§ Exercise prompt
Reproduce each record exactly. The pictures should be skipped.

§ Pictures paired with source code
□ □ □
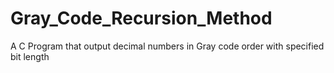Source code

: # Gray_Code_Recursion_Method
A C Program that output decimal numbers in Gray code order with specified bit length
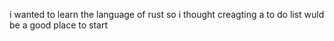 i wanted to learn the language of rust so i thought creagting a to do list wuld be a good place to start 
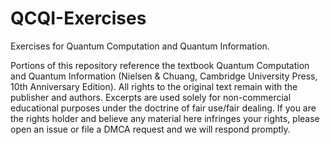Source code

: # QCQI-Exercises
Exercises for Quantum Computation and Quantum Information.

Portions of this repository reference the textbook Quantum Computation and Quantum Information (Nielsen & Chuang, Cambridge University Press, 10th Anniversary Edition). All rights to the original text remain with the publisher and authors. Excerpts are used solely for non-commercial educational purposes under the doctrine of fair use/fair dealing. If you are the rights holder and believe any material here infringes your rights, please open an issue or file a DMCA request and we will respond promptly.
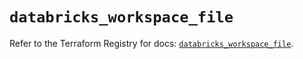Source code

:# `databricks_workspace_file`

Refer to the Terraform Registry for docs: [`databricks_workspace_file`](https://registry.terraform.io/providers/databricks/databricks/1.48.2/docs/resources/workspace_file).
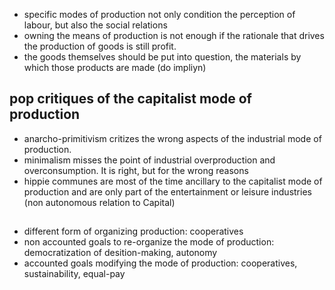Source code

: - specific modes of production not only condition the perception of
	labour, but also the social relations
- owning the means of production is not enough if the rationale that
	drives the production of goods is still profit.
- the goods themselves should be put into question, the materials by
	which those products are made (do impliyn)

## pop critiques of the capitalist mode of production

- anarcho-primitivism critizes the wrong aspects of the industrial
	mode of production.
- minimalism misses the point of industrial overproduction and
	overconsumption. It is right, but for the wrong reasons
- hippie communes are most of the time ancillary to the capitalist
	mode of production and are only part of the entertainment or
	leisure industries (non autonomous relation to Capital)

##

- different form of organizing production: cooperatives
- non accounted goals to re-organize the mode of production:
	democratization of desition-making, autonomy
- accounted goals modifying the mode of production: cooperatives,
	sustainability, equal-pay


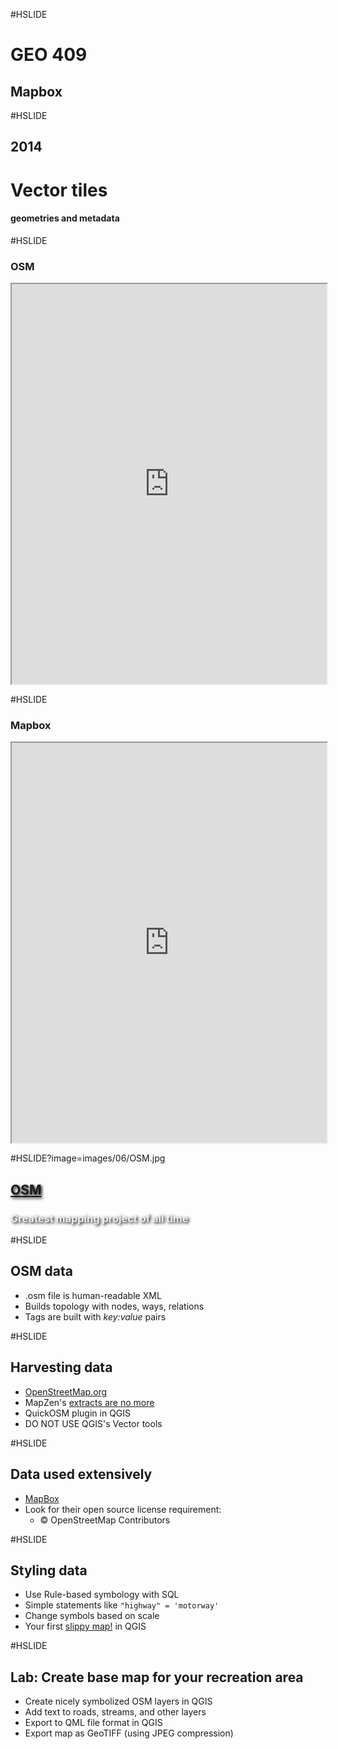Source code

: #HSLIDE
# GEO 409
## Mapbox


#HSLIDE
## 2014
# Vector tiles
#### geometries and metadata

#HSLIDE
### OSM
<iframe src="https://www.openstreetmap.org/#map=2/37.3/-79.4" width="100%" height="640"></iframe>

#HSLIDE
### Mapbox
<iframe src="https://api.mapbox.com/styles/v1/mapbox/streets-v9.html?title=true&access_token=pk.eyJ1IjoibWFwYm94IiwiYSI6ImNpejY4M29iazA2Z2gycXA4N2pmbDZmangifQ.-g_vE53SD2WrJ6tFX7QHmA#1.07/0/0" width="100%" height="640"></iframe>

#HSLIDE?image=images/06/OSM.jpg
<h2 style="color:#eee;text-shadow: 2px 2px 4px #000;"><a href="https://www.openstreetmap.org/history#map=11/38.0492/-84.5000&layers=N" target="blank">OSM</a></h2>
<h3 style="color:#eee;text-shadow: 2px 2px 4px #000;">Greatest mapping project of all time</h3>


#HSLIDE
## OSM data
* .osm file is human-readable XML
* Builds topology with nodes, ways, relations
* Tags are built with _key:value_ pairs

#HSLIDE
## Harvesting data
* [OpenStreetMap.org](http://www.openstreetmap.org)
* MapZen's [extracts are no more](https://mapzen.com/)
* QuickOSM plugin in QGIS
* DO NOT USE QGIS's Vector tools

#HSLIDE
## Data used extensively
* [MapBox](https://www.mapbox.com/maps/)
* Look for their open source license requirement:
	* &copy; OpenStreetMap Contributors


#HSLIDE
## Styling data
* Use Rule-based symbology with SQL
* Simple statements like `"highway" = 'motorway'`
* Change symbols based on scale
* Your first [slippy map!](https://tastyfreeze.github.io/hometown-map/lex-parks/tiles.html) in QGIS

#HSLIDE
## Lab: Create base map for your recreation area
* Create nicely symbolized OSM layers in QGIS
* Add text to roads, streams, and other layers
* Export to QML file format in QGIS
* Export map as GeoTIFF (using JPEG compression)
□ □ □
§ Response area
Source code

: # Gray_Code_Recursion_Method
A C Program that output decimal numbers in Gray code order with specified bit length
 i wanted to learn the language of rust so i thought creagting a to do list wuld be a good place to start 
Source code

: # QCQI-Exercises
Exercises for Quantum Computation and Quantum Information.

Portions of this repository reference the textbook Quantum Computation and Quantum Information (Nielsen & Chuang, Cambridge University Press, 10th Anniversary Edition). All rights to the original text remain with the publisher and authors. Excerpts are used solely for non-commercial educational purposes under the doctrine of fair use/fair dealing. If you are the rights holder and believe any material here infringes your rights, please open an issue or file a DMCA request and we will respond promptly.
Source code

:# `databricks_workspace_file`

Refer to the Terraform Registry for docs: [`databricks_workspace_file`](https://registry.terraform.io/providers/databricks/databricks/1.48.2/docs/resources/workspace_file).
Source code

: - specific modes of production not only condition the perception of
	labour, but also the social relations
- owning the means of production is not enough if the rationale that
	drives the production of goods is still profit.
- the goods themselves should be put into question, the materials by
	which those products are made (do impliyn)

## pop critiques of the capitalist mode of production

- anarcho-primitivism critizes the wrong aspects of the industrial
	mode of production.
- minimalism misses the point of industrial overproduction and
	overconsumption. It is right, but for the wrong reasons
- hippie communes are most of the time ancillary to the capitalist
	mode of production and are only part of the entertainment or
	leisure industries (non autonomous relation to Capital)

##

- different form of organizing production: cooperatives
- non accounted goals to re-organize the mode of production:
	democratization of desition-making, autonomy
- accounted goals modifying the mode of production: cooperatives,
	sustainability, equal-pay


Source code

: #HSLIDE
# GEO 409
## Mapbox


#HSLIDE
## 2014
# Vector tiles
#### geometries and metadata

#HSLIDE
### OSM
<iframe src="https://www.openstreetmap.org/#map=2/37.3/-79.4" width="100%" height="640"></iframe>

#HSLIDE
### Mapbox
<iframe src="https://api.mapbox.com/styles/v1/mapbox/streets-v9.html?title=true&access_token=pk.eyJ1IjoibWFwYm94IiwiYSI6ImNpejY4M29iazA2Z2gycXA4N2pmbDZmangifQ.-g_vE53SD2WrJ6tFX7QHmA#1.07/0/0" width="100%" height="640"></iframe>

#HSLIDE?image=images/06/OSM.jpg
<h2 style="color:#eee;text-shadow: 2px 2px 4px #000;"><a href="https://www.openstreetmap.org/history#map=11/38.0492/-84.5000&layers=N" target="blank">OSM</a></h2>
<h3 style="color:#eee;text-shadow: 2px 2px 4px #000;">Greatest mapping project of all time</h3>


#HSLIDE
## OSM data
* .osm file is human-readable XML
* Builds topology with nodes, ways, relations
* Tags are built with _key:value_ pairs

#HSLIDE
## Harvesting data
* [OpenStreetMap.org](http://www.openstreetmap.org)
* MapZen's [extracts are no more](https://mapzen.com/)
* QuickOSM plugin in QGIS
* DO NOT USE QGIS's Vector tools

#HSLIDE
## Data used extensively
* [MapBox](https://www.mapbox.com/maps/)
* Look for their open source license requirement:
	* &copy; OpenStreetMap Contributors


#HSLIDE
## Styling data
* Use Rule-based symbology with SQL
* Simple statements like `"highway" = 'motorway'`
* Change symbols based on scale
* Your first [slippy map!](https://tastyfreeze.github.io/hometown-map/lex-parks/tiles.html) in QGIS

#HSLIDE
## Lab: Create base map for your recreation area
* Create nicely symbolized OSM layers in QGIS
* Add text to roads, streams, and other layers
* Export to QML file format in QGIS
* Export map as GeoTIFF (using JPEG compression)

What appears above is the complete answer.